My invitation to attend the workshop on molecular gastronomy in Erice in 1999 was lucky. It was a small meeting with approximately 40 participants from a wide range of backgrounds. My friend Harold McGee, who is notable for having written the scientific culinary bible, On Food and Cooking, wrote a mini-history of this series of meetings on his blog, Curious Cook. McGee notes that the term molecular gastronomy originated at the first meeting on the topic in 1992, before experimental cooking became prominent. The goal in coining this rather grandiose title was apparently to impress upon the funders in the Italian government that this kind of science was worthy of serious attention.
Tom Dunne
The meeting was characterized by a requirement that each participant conduct a food or flavor “experiment,” but in truth, what they usually did was conduct a demonstration. My contribution involved demonstrating our research that when salt is added to quinine water, it inhibits bitterness, thereby enhancing the sweet taste. This experimentation requirement was also the reason for Ugo Palma’s tasting of home-produced extra-virgin olive oil, and the resulting throat burn that recalled to me the similar sensation produced by ibuprofen.

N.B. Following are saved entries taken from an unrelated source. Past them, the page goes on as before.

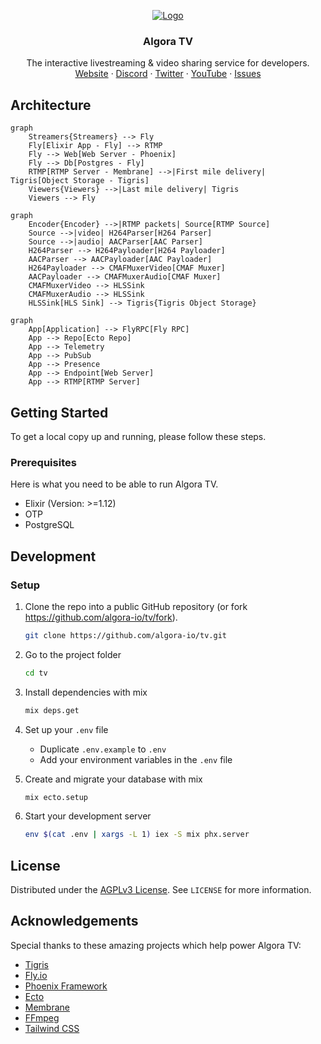 <!-- PROJECT LOGO -->
<p align="center">
  <a href="https://github.com/algora-io/tv">
   <img src="https://user-images.githubusercontent.com/17045339/231901505-2936b331-3716-4418-9386-4a5d9cb694ba.svg" alt="Logo">
  </a>

  <h3 align="center">Algora TV</h3>

  <p align="center">
    The interactive livestreaming & video sharing service for developers.
    <br />
    <a href="https://tv.algora.io">Website</a>
    ·
    <a href="https://algora.io/discord">Discord</a>
    ·
    <a href="https://twitter.com/algoraio">Twitter</a>
    ·
    <a href="https://www.youtube.com/@algora-io">YouTube</a>
    ·
    <a href="https://github.com/algora-io/tv/issues">Issues</a>
  </p>
</p>

## Architecture

```mermaid
graph
    Streamers{Streamers} --> Fly
    Fly[Elixir App - Fly] --> RTMP
    Fly --> Web[Web Server - Phoenix]
    Fly --> Db[Postgres - Fly]
    RTMP[RTMP Server - Membrane] -->|First mile delivery| Tigris[Object Storage - Tigris]
    Viewers{Viewers} -->|Last mile delivery| Tigris
    Viewers --> Fly
```

```mermaid
graph
    Encoder{Encoder} -->|RTMP packets| Source[RTMP Source]
    Source -->|video| H264Parser[H264 Parser]
    Source -->|audio| AACParser[AAC Parser]
    H264Parser --> H264Payloader[H264 Payloader]
    AACParser --> AACPayloader[AAC Payloader]
    H264Payloader --> CMAFMuxerVideo[CMAF Muxer]
    AACPayloader --> CMAFMuxerAudio[CMAF Muxer]
    CMAFMuxerVideo --> HLSSink
    CMAFMuxerAudio --> HLSSink
    HLSSink[HLS Sink] --> Tigris{Tigris Object Storage}
```

```mermaid
graph
    App[Application] --> FlyRPC[Fly RPC]
    App --> Repo[Ecto Repo]
    App --> Telemetry
    App --> PubSub
    App --> Presence
    App --> Endpoint[Web Server]
    App --> RTMP[RTMP Server]
```

<!-- GETTING STARTED -->

## Getting Started

To get a local copy up and running, please follow these steps.

### Prerequisites

Here is what you need to be able to run Algora TV.

- Elixir (Version: >=1.12)
- OTP
- PostgreSQL

## Development

### Setup

1. Clone the repo into a public GitHub repository (or fork https://github.com/algora-io/tv/fork).

   ```sh
   git clone https://github.com/algora-io/tv.git
   ```

2. Go to the project folder

   ```sh
   cd tv
   ```

3. Install dependencies with mix

   ```sh
   mix deps.get
   ```

4. Set up your `.env` file

   - Duplicate `.env.example` to `.env`
   - Add your environment variables in the `.env` file

5. Create and migrate your database with mix

   ```sh
   mix ecto.setup
   ```

6. Start your development server

   ```sh
   env $(cat .env | xargs -L 1) iex -S mix phx.server
   ```

<!-- LICENSE -->

## License

Distributed under the [AGPLv3 License](https://github.com/algora-io/tv/blob/main/LICENSE). See `LICENSE` for more information.

<!-- ACKNOWLEDGEMENTS -->

## Acknowledgements

Special thanks to these amazing projects which help power Algora TV:

- [Tigris](https://www.tigrisdata.com/)
- [Fly.io](https://fly.io/)
- [Phoenix Framework](https://www.phoenixframework.org/)
- [Ecto](https://github.com/elixir-ecto/ecto)
- [Membrane](https://membrane.stream/)
- [FFmpeg](https://ffmpeg.org/)
- [Tailwind CSS](https://tailwindcss.com/)
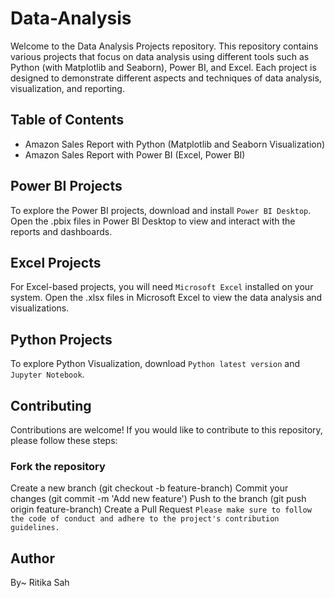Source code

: # Data-Analysis
Welcome to the Data Analysis Projects repository. This repository contains various projects that focus on data analysis using different tools such as Python (with Matplotlib and Seaborn), Power BI, and Excel. Each project is designed to demonstrate different aspects and techniques of data analysis, visualization, and reporting.

## Table of Contents
* Amazon Sales Report with Python (Matplotlib and Seaborn Visualization)
* Amazon Sales Report with Power BI (Excel, Power BI)
  
## Power BI Projects
To explore the Power BI projects, download and install ```Power BI Desktop```.
Open the .pbix files in Power BI Desktop to view and interact with the reports and dashboards.

## Excel Projects
For Excel-based projects, you will need ```Microsoft Excel``` installed on your system.
Open the .xlsx files in Microsoft Excel to view the data analysis and visualizations.

## Python Projects
To explore Python Visualization, download ```Python latest version``` and ```Jupyter Notebook```.

## Contributing
Contributions are welcome! If you would like to contribute to this repository, please follow these steps:

### Fork the repository
Create a new branch (git checkout -b feature-branch)
Commit your changes (git commit -m 'Add new feature')
Push to the branch (git push origin feature-branch)
Create a Pull Request
```Please make sure to follow the code of conduct and adhere to the project's contribution guidelines.```
## Author 
By~ Ritika Sah

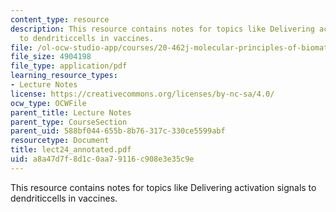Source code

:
 ```yaml
---
content_type: resource
description: This resource contains notes for topics like Delivering activation signals
  to dendriticcells in vaccines.
file: /ol-ocw-studio-app/courses/20-462j-molecular-principles-of-biomaterials-spring-2006/a8a47d7f8d1c0aa79116c908e3e35c9e_lect24_annotated.pdf
file_size: 4904198
file_type: application/pdf
learning_resource_types:
- Lecture Notes
license: https://creativecommons.org/licenses/by-nc-sa/4.0/
ocw_type: OCWFile
parent_title: Lecture Notes
parent_type: CourseSection
parent_uid: 588bf044-655b-8b76-317c-330ce5599abf
resourcetype: Document
title: lect24_annotated.pdf
uid: a8a47d7f-8d1c-0aa7-9116-c908e3e35c9e
---
```

This resource contains notes for topics like Delivering activation signals to dendriticcells in vaccines.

Since that meeting, I have participated in olive oil tastings around the world and have even lectured for classes training olive oil “sommeliers-to-be.” The world of olive oil tasting is very curious. Most of the effort—particularly in Europe, where most extra-virgin olive oil is produced, and where regulations are most stringent—seems to focus on detecting often quite subtle “defects.” These defects are thought to reflect problems in growing the olives as well as problems in producing and storing the oil. They are mainly identified by smell and are described by terms such as fusty, musty, rancid, metallic, muddy sediment, and vinegary. Indeed, for an olive oil to be officially deemed Extra-Virgin by the European Union, it must have virtually none of these undesirable attributes. This oil is one of the only foods in the world that depends on human sensory evaluation for its official designation, although there are some organizations trying to supplant or at least supplement human sensory testing with chemical analyses.

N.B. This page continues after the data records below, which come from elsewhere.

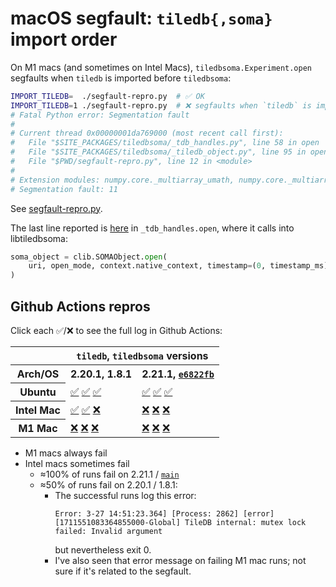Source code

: # macOS segfault: `tiledb{,soma}` import order

On M1 macs (and sometimes on Intel Macs), `tiledbsoma.Experiment.open` segfaults when `tiledb` is imported before `tiledbsoma`:
```bash
IMPORT_TILEDB=  ./segfault-repro.py  # ✅ OK
IMPORT_TILEDB=1 ./segfault-repro.py  # ❌ segfaults when `tiledb` is imported before `tiledbsoma`
# Fatal Python error: Segmentation fault
#
# Current thread 0x00000001da769000 (most recent call first):
#   File "$SITE_PACKAGES/tiledbsoma/_tdb_handles.py", line 58 in open
#   File "$SITE_PACKAGES/tiledbsoma/_tiledb_object.py", line 95 in open
#   File "$PWD/segfault-repro.py", line 12 in <module>
#
# Extension modules: numpy.core._multiarray_umath, numpy.core._multiarray_tests, numpy.linalg._umath_linalg, numpy.fft._pocketfft_internal, numpy.random._common, numpy.random.bit_generator, numpy.random._bounded_integers, numpy.random._mt19937, numpy.random.mtrand, numpy.random._philox, numpy.random._pcg64, numpy.random._sfc64, numpy.random._generator, tiledb.libtiledb, pyarrow.lib, pyarrow._hdfsio, h5py._errors, h5py.defs, h5py._objects, h5py.h5, h5py.utils, h5py.h5t, h5py.h5s, h5py.h5ac, h5py.h5p, h5py.h5r, h5py._proxy, h5py._conv, h5py.h5z, h5py.h5a, h5py.h5d, h5py.h5ds, h5py.h5g, h5py.h5i, h5py.h5f, h5py.h5fd, h5py.h5pl, h5py.h5o, h5py.h5l, h5py._selector, pandas._libs.tslibs.ccalendar, pandas._libs.tslibs.np_datetime, pandas._libs.tslibs.dtypes, pandas._libs.tslibs.base, pandas._libs.tslibs.nattype, pandas._libs.tslibs.timezones, pandas._libs.tslibs.fields, pandas._libs.tslibs.timedeltas, pandas._libs.tslibs.tzconversion, pandas._libs.tslibs.timestamps, pandas._libs.properties, pandas._libs.tslibs.offsets, pandas._libs.tslibs.strptime, pandas._libs.tslibs.parsing, pandas._libs.tslibs.conversion, pandas._libs.tslibs.period, pandas._libs.tslibs.vectorized, pandas._libs.ops_dispatch, pandas._libs.missing, pandas._libs.hashtable, pandas._libs.algos, pandas._libs.interval, pandas._libs.lib, pyarrow._compute, pandas._libs.ops, pandas._libs.hashing, pandas._libs.arrays, pandas._libs.tslib, pandas._libs.sparse, pandas._libs.internals, pandas._libs.indexing, pandas._libs.index, pandas._libs.writers, pandas._libs.join, pandas._libs.window.aggregations, pandas._libs.window.indexers, pandas._libs.reshape, pandas._libs.groupby, pandas._libs.json, pandas._libs.parsers, pandas._libs.testing, scipy._lib._ccallback_c, scipy.sparse._sparsetools, _csparsetools, scipy.sparse._csparsetools, scipy.linalg._fblas, scipy.linalg._flapack, scipy.linalg.cython_lapack, scipy.linalg._cythonized_array_utils, scipy.linalg._solve_toeplitz, scipy.linalg._flinalg, scipy.linalg._decomp_lu_cython, scipy.linalg._matfuncs_sqrtm_triu, scipy.linalg.cython_blas, scipy.linalg._matfuncs_expm, scipy.linalg._decomp_update, scipy.sparse.linalg._dsolve._superlu, scipy.sparse.linalg._eigen.arpack._arpack, scipy.sparse.csgraph._tools, scipy.sparse.csgraph._shortest_path, scipy.sparse.csgraph._traversal, scipy.sparse.csgraph._min_spanning_tree, scipy.sparse.csgraph._flow, scipy.sparse.csgraph._matching, scipy.sparse.csgraph._reordering, numba.core.typeconv._typeconv, numba._helperlib, numba._dynfunc, numba._dispatcher, numba.core.runtime._nrt_python, numba.np.ufunc._internal, numba.experimental.jitclass._box (total: 112)
# Segmentation fault: 11
```

See [segfault-repro.py](segfault-repro.py).

The last line reported is [here](https://github.com/single-cell-data/TileDB-SOMA/blob/1.8.1/apis/python/src/tiledbsoma/_tdb_handles.py#L58) in `_tdb_handles.open`, where it calls into libtiledbsoma:
```python
soma_object = clib.SOMAObject.open(
    uri, open_mode, context.native_context, timestamp=(0, timestamp_ms)
)
```

## Github Actions repros

Click each ✅/❌ to see the full log in Github Actions:
<table>
  <tr>
    <th></th>
    <th colspan="2">
      <code>tiledb</code>,
      <code>tiledbsoma</code>
      versions
    </th>
  </tr>
  <tr>
    <th>Arch/OS</th>
    <th>2.20.1, 1.8.1</th>
    <th>2.21.1, <a href="https://github.com/single-cell-data/TileDB-SOMA/tree/e6822fb4f0a02256ceb487448bd0d13b073946c8"><code>e6822fb</code></a></th>
  </tr>
    <tr>
        <th>Ubuntu</th>
        <td>
          <a href="https://github.com/ryan-williams/tiledb-scratch/actions/runs/8457612701/job/23169976714">✅</a>
          <a href="https://github.com/ryan-williams/tiledb-scratch/actions/runs/8457612701/job/23170035198">✅</a>
          <a href="https://github.com/ryan-williams/tiledb-scratch/actions/runs/8457612701/job/23170201677">✅</a>
        </td>
        <td>
          <a href="https://github.com/ryan-williams/tiledb-scratch/actions/runs/8457048651/job/23168150126#step:9:20">✅</a>
          <a href="https://github.com/ryan-williams/tiledb-scratch/actions/runs/8457048651/job/23169324907">✅</a>
          <a href="https://github.com/ryan-williams/tiledb-scratch/actions/runs/8457048651/job/23170218569">✅</a>
        </td>
    </tr>
    <tr>
        <th>Intel Mac</th>
        <td>
          <a href="https://github.com/ryan-williams/tiledb-scratch/actions/runs/8457636565/job/23170045934#step:10:20">✅</a>
          <a href="https://github.com/ryan-williams/tiledb-scratch/actions/runs/8457636565/job/23170117058#step:10:15">✅</a>
          <a href="https://github.com/ryan-williams/tiledb-scratch/actions/runs/8457636565/job/23170199274#step:10:21">❌</a>
        </td>
        <td>
          <a href="https://github.com/ryan-williams/tiledb-scratch/actions/runs/8455805326/job/23164146330#step:9:23">❌</a>
          <a href="https://github.com/ryan-williams/tiledb-scratch/actions/runs/8455805326/job/23168162572#step:9:23">❌</a>
          <a href="https://github.com/ryan-williams/tiledb-scratch/actions/runs/8455805326/job/23170224565#step:9:21">❌</a>
        </td>
    </tr>
    <tr>
        <th>M1 Mac</th>
        <td>
          <a href="https://github.com/ryan-williams/tiledb-scratch/actions/runs/8457661549/job/23170125204#step:10:21">❌</a>
          <a href="https://github.com/ryan-williams/tiledb-scratch/actions/runs/8457661549/job/23170153485#step:10:21">❌</a>
          <a href="https://github.com/ryan-williams/tiledb-scratch/actions/runs/8457661549/job/23170208212#step:10:21">❌</a>
        </td>
        <td>
          <a href="https://github.com/ryan-williams/tiledb-scratch/actions/runs/8455811514/job/23164166618#step:9:23">❌</a>
          <a href="https://github.com/ryan-williams/tiledb-scratch/actions/runs/8455811514/job/23168981363#step:9:23">❌</a>
          <a href="https://github.com/ryan-williams/tiledb-scratch/actions/runs/8455811514/job/23170229995#step:9:21">❌</a>
        </td>
    </tr>
</table>

- M1 macs always fail
- Intel macs sometimes fail
  - ≈100% of runs fail on 2.21.1 / [`main`][`36d5b6`]
  - ≈50% of runs fail on 2.20.1 / 1.8.1:
    - The successful runs log this error:
      ```
      Error: 3-27 14:51:23.364] [Process: 2862] [error] [1711551083364855000-Global] TileDB internal: mutex lock failed: Invalid argument
      ```
      but nevertheless exit 0.
    - I've also seen that error message on failing M1 mac runs; not sure if it's related to the segfault.


[GHA mac M1 fail 3]: https://github.com/ryan-williams/tiledb-scratch/actions/runs/8454246138/job/23158822528#step:5:23
[GHA mac M1 fail 2]: https://github.com/ryan-williams/tiledb-scratch/actions/runs/8454148754/job/23158505366#step:5:23
[GHA mac M1 fail 1]: https://github.com/ryan-williams/tiledb-scratch/actions/runs/8453924156/job/23157762661#step:5:23
[GHA mac intel fail 1]: https://github.com/ryan-williams/tiledb-scratch/actions/runs/8453924156/job/23157762147#step:5:23
[GHA mac intel fail 2]: https://github.com/ryan-williams/tiledb-scratch/actions/runs/8454611098/job/23160052439#step:5:23
[GHA mac intel fail 3]: https://github.com/ryan-williams/tiledb-scratch/actions/runs/8454770494/job/23160897853#step:6:21
[GHA mac intel ok 1]: https://github.com/ryan-williams/tiledb-scratch/actions/runs/8453784557/job/23157281978#step:5:12
[GHA mac intel ok 2]: https://github.com/ryan-williams/tiledb-scratch/actions/runs/8453872832/job/23157599348#step:5:15
[GHA mac intel ok 3]: https://github.com/ryan-williams/tiledb-scratch/actions/runs/8454246138/job/23158821889#step:5:15
[GHA mac m1 fail versions]: https://github.com/ryan-williams/tiledb-scratch/actions/runs/8454768799/job/23160614518#step:5:11
[GHA mac intel fail versions]: https://github.com/ryan-williams/tiledb-scratch/actions/runs/8454770494/job/23160897853#step:5:11

[latest m1 fail]: https://github.com/ryan-williams/tiledb-scratch/actions/runs/8455811514/job/23164166618#step:9:23
[latest intel fail]: https://github.com/ryan-williams/tiledb-scratch/actions/runs/8455805326/job/23168162572#step:9:21
[latest ubuntu pass]: https://github.com/ryan-williams/tiledb-scratch/actions/runs/8457048651/job/23168150126#step:9:20
[`36d5b6`]: https://github.com/single-cell-data/TileDB-SOMA/tree/36d5b6e7e9657ba9d41e9f71c0b19d0468dc1f79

The official scoring system in the European Union does identify three positive sensory characteristics of extra- virgin olive oils: fruity, bitter, and pungent. Fruitiness refers to the positive, attractive attributes of the odor of the oil. The other two present a conundrum. Bitterness in most foods is not a positive attribute. As mentioned earlier, most taste researchers believe that an organism’s ability to detect bitterness evolved to protect it against consuming potentially harmful foods, even though medicinal plants are often characterized by their bitterness. Could the bitterness of some extra-virgin olive oils be a sign of the presence of healthy compounds?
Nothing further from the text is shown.